San Francisco – This morning, the San Francisco Superior Court dismissed a lawsuit challenging San Francisco's Municipal ID Ordinance, which establishes a program to ensure that members of the San Francisco community are not denied access to police protection and other essential City services because they lack government-issued identification.

The American Civil Liberties Union (ACLU) Immigrants' Rights Project, ACLU of Northern California, and Lawyers' Committee for Civil Rights intervened on behalf of St. Peter's Housing Committee and San Francisco Lesbian Gay Bisexual Transgender Community Center to defend against the challenge to the municipal ID law. Two other community organizations – Transgender Law Center and Coalition on Homelessness – filed an amicus brief in support of the ordinance.

The program makes municipal identification cards available to anyone who is able to prove their identity and fifteen days' presence in the City, and does not require proof of immigration status. The card may also function as an all-in-one public transportation pass, library card, resident golf card, and parking meter card.

"The municipal ID program is a modest public safety measure, meant to ensure that all San Franciscans have access to services and police protection,"explained ACLU of Northern California staff attorney Julia Harumi Mass. "Our clients are organizations whose members – as youth, homeless people, immigrants, and transgender San Franciscans – face particular obstacles to obtaining identification cards. Access to ID cards is important for all San Francisco residents to feel comfortable reporting crime and standing up for their rights."

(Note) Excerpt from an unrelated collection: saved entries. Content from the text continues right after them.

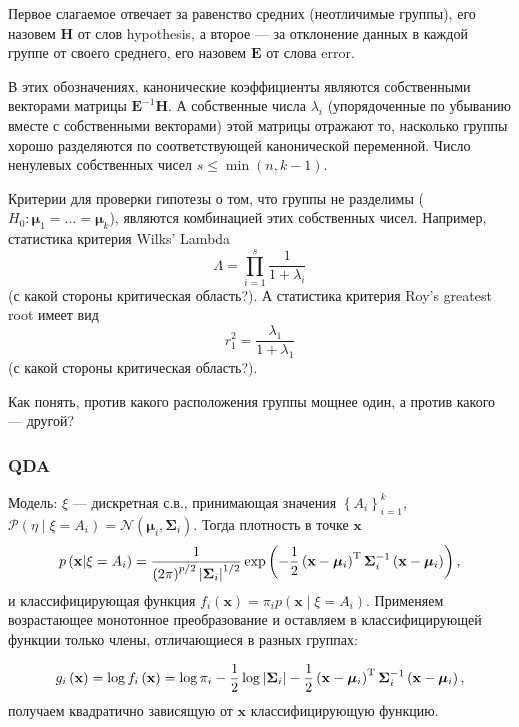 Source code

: Первое слагаемое отвечает за равенство средних (неотличимые группы), его назовем $\mathbf{H}$ от слов hypothesis, а второе --- за отклонение данных в каждой группе от своего среднего, его назовем $\mathbf{E}$ от слова error.

В этих обозначениях, канонические коэффициенты являются собственными векторами матрицы $\mathbf{E}^{-1}\mathbf{H}$. А собственные числа $\lambda_i$ (упорядоченные по убыванию вместе с собственными векторами) этой матрицы отражают то, насколько группы хорошо разделяются по соответствующей канонической переменной. Число ненулевых собственных чисел $s\le \min(n, k-1)$.

Критерии для проверки гипотезы о том, что группы не разделимы ($H_0:\bm\mu_1=\ldots=\bm\mu_k$), являются комбинацией этих собственных чисел. Например, статистика критерия Wilks' Lambda $$\Lambda = \prod_{i=1}^s {\frac{1}{1 + \lambda_i}}$$ (с какой стороны критическая область?). А статистика критерия Roy's greatest root имеет вид $$r_1^2 = \frac{\lambda_1}{1+\lambda_1} $$ (с какой стороны критическая область?).

Как понять, против какого расположения группы мощнее один, а против какого --- другой?

	\subsubsection{QDA} %
	\label{ssub:qda}

	Модель: $\xi$ --- дискретная с.в., принимающая значения $\left\lbrace A_i\right\rbrace_{i=1}^k$, $\mathcal P(\eta\mid \xi = A_i) = \mathcal N\left(\bm{\mu}_i, \bm{\Sigma}_i\right)$. Тогда плотность в точке $\mathbf{x}$
		$$p\left(\mathbf{x}\middle\vert \xi = A_i\right) = \frac{1}{\left(2\pi\right)^{p/2}\left\vert\bm{\Sigma}_i\right\vert^{1/2}} \exp\left(-\frac{1}{2}\left(\mathbf{x} - \bm{\mu}_i\right)^{\mathrm{T}}\bm{\Sigma}_i^{-1}\left(\mathbf{x} - \bm{\mu}_i\right)\right),$$
		и классифицирующая функция $f_i\left(\mathbf{x}\right) = \pi_i p\left(\mathbf{x}\middle\vert \xi = A_i\right)$. Применяем возрастающее монотонное преобразование и оставляем в классифицирующей функции только члены, отличающиеся в разных группах:

		$$g_i\left(\mathbf{x}\right) = \log f_i\left(\mathbf{x}\right) = \log \pi_i - \frac{1}{2}\log\left\vert\bm{\Sigma}_i\right\vert -  \frac{1}{2}\left(\mathbf{x} - \bm{\mu}_i\right)^{\mathrm{T}}\bm{\Sigma}_i^{-1}\left(\mathbf{x} - \bm{\mu}_i\right),$$
получаем квадратично зависящую от $\mathbf{x}$ классифицирующую функцию.

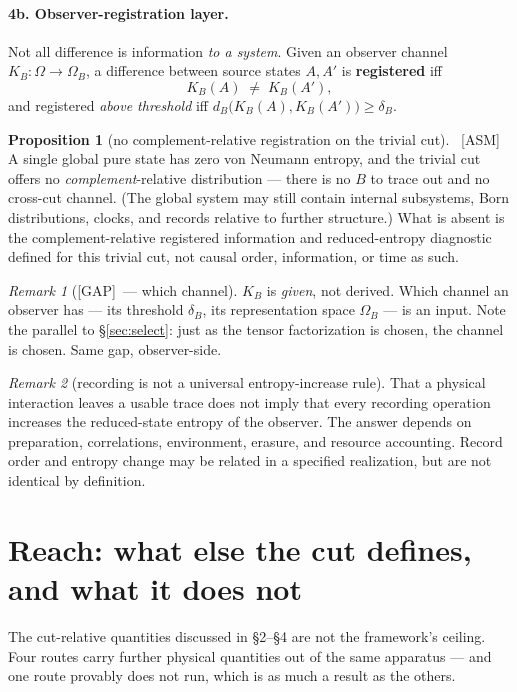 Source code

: \documentclass[11pt]{article}
\newcommand{\asm}{\textcolor{blue!70!black}{\textsf{\small[ASM]}}}
\newcommand{\gap}{\textcolor{red!75!black}{\textsf{\small[GAP]}}}
\theoremstyle{definition}
\newtheorem{proposition}{Proposition}[section]
\theoremstyle{remark}
\newtheorem*{remark}{Remark}
\begin{document}
\paragraph{4b. Observer-registration layer.}
Not all difference is information \emph{to a system}. Given an observer channel $K_B : \Omega \to \Omega_B$, a difference between source states $A, A'$ is \textbf{registered} iff
\[
  K_B(A) \;\neq\; K_B(A'),
\]
and registered \emph{above threshold} iff $d_B\big(K_B(A), K_B(A')\big) \ge \delta_B$.

\begin{proposition}[no complement-relative registration on the trivial cut]{\normalfont\ \asm}
A single global pure state has zero von Neumann entropy, and the trivial cut offers no \emph{complement}-relative distribution --- there is no $B$ to trace out and no cross-cut channel. (The global system may still contain internal subsystems, Born distributions, clocks, and records relative to further structure.) What is absent is the complement-relative registered information and reduced-entropy diagnostic defined for this trivial cut, not causal order, information, or time as such.
\end{proposition}

\begin{remark}[\gap\ --- which channel]
$K_B$ is \emph{given}, not derived. Which channel an observer has --- its threshold $\delta_B$, its representation space $\Omega_B$ --- is an input. Note the parallel to \S\ref{sec:select}: just as the tensor factorization is chosen, the channel is chosen. Same gap, observer-side.
\end{remark}

\begin{remark}[recording is not a universal entropy-increase rule]
That a physical interaction leaves a usable trace does not imply that every recording operation increases the reduced-state entropy of the observer. The answer depends on preparation, correlations, environment, erasure, and resource accounting. Record order and entropy change may be related in a specified realization, but are not identical by definition.
\end{remark}

\section{Reach: what else the cut defines, and what it does not}\label{sec:reach}

The cut-relative quantities discussed in \S2--\S4 are not the framework's ceiling. Four routes carry further physical quantities out of the same apparatus --- and one route provably does not run, which is as much a result as the others.
\end{document}
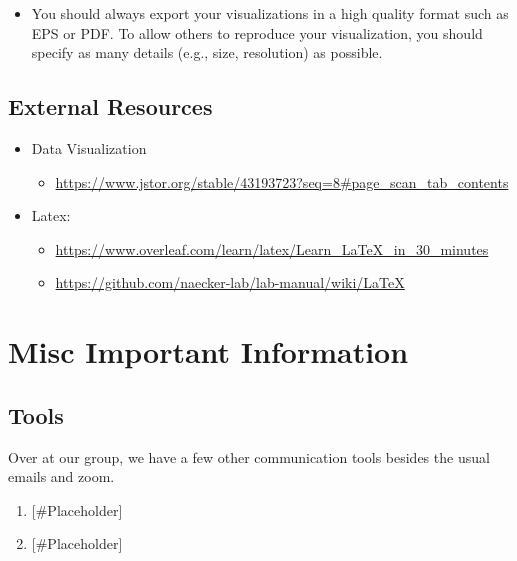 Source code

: \documentclass[
]{book}
\providecommand{\tightlist}{%
  \setlength{\itemsep}{0pt}\setlength{\parskip}{0pt}}
\begin{document}
\begin{itemize}
\tightlist
\item
  You should always export your visualizations in a high quality format such as EPS or PDF. To allow others to reproduce your visualization, you should specify as many details (e.g., size, resolution) as possible.
\end{itemize}

\hypertarget{external-resources-7}{%
\section{External Resources}\label{external-resources-7}}

\begin{itemize}
\item
  Data Visualization

  \begin{itemize}
  \tightlist
  \item
    \url{https://www.jstor.org/stable/43193723?seq=8\#page_scan_tab_contents}
  \end{itemize}
\item
  Latex:

  \begin{itemize}
  \item
    \url{https://www.overleaf.com/learn/latex/Learn_LaTeX_in_30_minutes}
  \item
    \url{https://github.com/naecker-lab/lab-manual/wiki/LaTeX}
  \end{itemize}
\end{itemize}

\hypertarget{misc-important-information}{%
\chapter{\texorpdfstring{\textbf{Misc Important Information}}{Misc Important Information}}\label{misc-important-information}}

\hypertarget{tools}{%
\section{\texorpdfstring{\textbf{Tools}}{Tools}}\label{tools}}

Over at our group, we have a few other communication tools besides the usual emails and zoom.

\begin{enumerate}
\def\labelenumi{\arabic{enumi}.}
\item
  {[}\#Placeholder{]}
\item
  {[}\#Placeholder{]}
\end{enumerate}
\end{document}
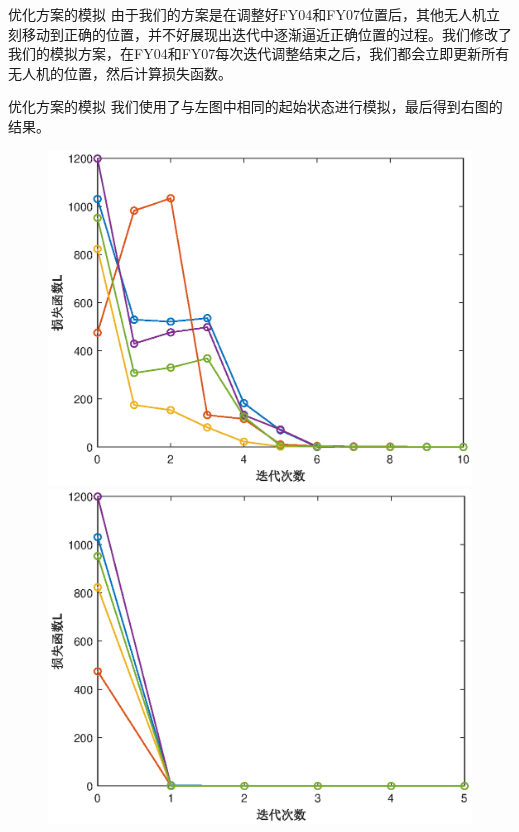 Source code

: \documentclass[aspectratio=169]{beamer}
\begin{document}
\begin{frame}{优化方案的模拟}
    由于我们的方案是在调整好FY04和FY07位置后，其他无人机立刻移动到正确的位置，并不好展现出迭代中逐渐逼近正确位置的过程。我们修改了我们的模拟方案，在FY04和FY07每次迭代调整结束之后，我们都会立即更新所有无人机的位置，然后计算损失函数。
\end{frame}

\begin{frame}{优化方案的模拟}
    我们使用了与左图中相同的起始状态进行模拟，最后得到右图的结果。
    \begin{figure}[!ht]
        \centering
        \begin{minipage}[t]{0.4\textwidth}
            \centering
            \includegraphics[width=\textwidth]{图片/多次尝试.eps}
        \end{minipage}
        \begin{minipage}[t]{0.4\textwidth}
            \centering
            \includegraphics[width=\textwidth]{图片/多次尝试_优化.eps}
        \end{minipage}
    \end{figure}
\end{frame}
\end{document}
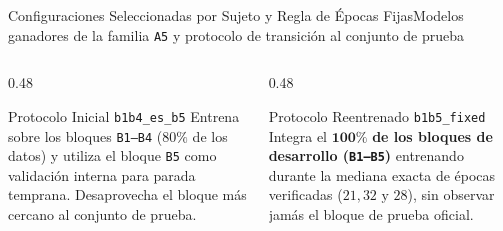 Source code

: \begin{frame}{Configuraciones Seleccionadas por Sujeto y Regla de \'Epocas Fijas}{Modelos ganadores de la familia \texttt{A5} y protocolo de transici\'on al conjunto de prueba \cite{rodas_valencia_tpe_ecog}}
  \vspace{1.5mm}
  \begin{columns}[T,onlytextwidth]
    \begin{column}{0.48\textwidth}
      \begin{block}{Protocolo Inicial \texttt{b1b4\_es\_b5}}
        \scriptsize
        Entrena sobre los bloques \texttt{B1--B4} ($80\%$ de los datos) y utiliza el bloque \texttt{B5} como validaci\'on interna para parada temprana. Desaprovecha el bloque m\'as cercano al conjunto de prueba.
      \end{block}
    \end{column}
    \begin{column}{0.48\textwidth}
      \begin{alertblock}{Protocolo Reentrenado \texttt{b1b5\_fixed}}
        \scriptsize
        Integra el $\mathbf{100\%}$ \textbf{de los bloques de desarrollo (\texttt{B1--B5})} entrenando durante la mediana exacta de \'epocas verificadas ($21, 32\text{ y }28$), sin observar jam\'as el bloque de prueba oficial.
      \end{alertblock}
    \end{column}
  \end{columns}
\end{frame}

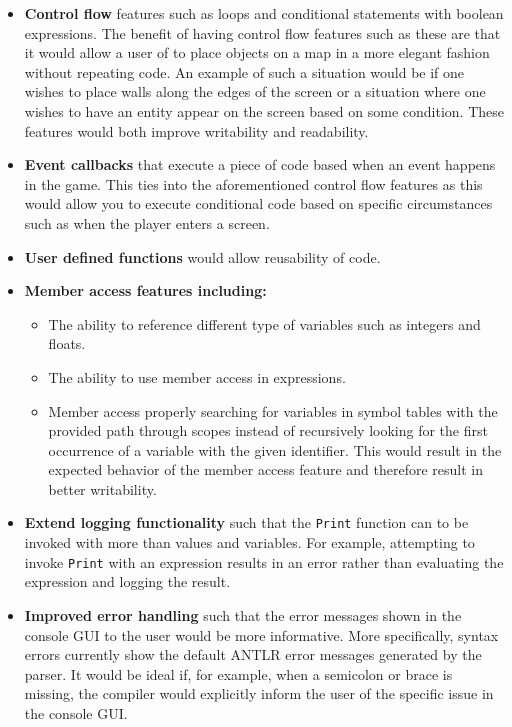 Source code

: \begin{itemize}
    \item
      \textbf{Control flow} features such as loops and conditional statements with boolean expressions. The benefit of having control flow features such as these are that it would allow a user of \dazel{} to place objects on a map in a more elegant fashion without repeating code. An example of such a situation would be if one wishes to place walls along the edges of the screen or a situation where one wishes to have an entity appear on the screen based on some condition. These features would both improve writability and readability.
    \item
      \textbf{Event callbacks} that execute a piece of code based when an event happens in the game. This ties into the aforementioned control flow features as this would allow you to execute conditional code based on specific circumstances such as when the player enters a screen. 
    \item
      \textbf{User defined functions} would allow reusability of code. 
    \item
      \textbf{Member access features including:}
      \begin{itemize}
        \item
            The ability to reference different type of variables such as integers and floats.
        \item
            The ability to use member access in expressions.    
        \item
            Member access properly searching for variables in symbol tables with the provided path through scopes instead of recursively looking for the first occurrence of a variable with the given identifier. This would result in the expected behavior of the member access feature and therefore result in better writability.
      \end{itemize}
      \item
        \textbf{Extend logging functionality} such that the \texttt{Print} function can to be invoked with more than values and variables. For example, attempting to invoke \texttt{Print} with an expression results in an error rather than evaluating the expression and logging the result.
    \item
      \textbf{Improved error handling} such that the error messages shown in the console GUI to the user would be more informative. More specifically, syntax errors currently show the default ANTLR error messages generated by the parser. It would be ideal if, for example, when a semicolon or brace is missing, the compiler would explicitly inform the user of the specific issue in the console GUI.
\end{itemize}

The lawsuit alleged that, because undocumented immigrants would be eligible for the municipal IDs, the program violated the federal immigration laws. The California court rejected all of the claims in the case, concluding that San Francisco's ID program has no impact on federal immigration status, does not conflict with federal immigration law, and does not provide any benefits that are not otherwise available to City residents.

"The Court's ruling sends a message that cities do not violate the immigration laws by enacting immigration status-neutral programs for the benefit of all of their community members," said Jennifer Chang Newell, staff attorney with the ACLU Immigrants' Rights Project.

Philip Hwang, staff attorney for the Lawyers' Committee, added, "This ruling provides important encouragement for other cities and counties who are interested in starting their own municipal ID programs."

St. Peter's Housing Committee is a local nonprofit organization whose mission is to work on behalf of tenants for increased justice in housing, and has lobbied for effective implementation of the Ordinance.

The San Francisco Lesbian Gay Bisexual Transgender Community Center seeks to serve, empower, and bring together members of the San Francisco LGBT community. The Center intervened on behalf of its transgender members, who would benefit from San Francisco's gender-neutral ID card program, as well as its youth members.

Other attorneys who worked on the case included Robert Rubin and Nira Geevargis of the Lawyers' Committee, Alan Schlosser of the ACLU of Northern California, and Eunice Lee of the ACLU Immigrants' Rights Project.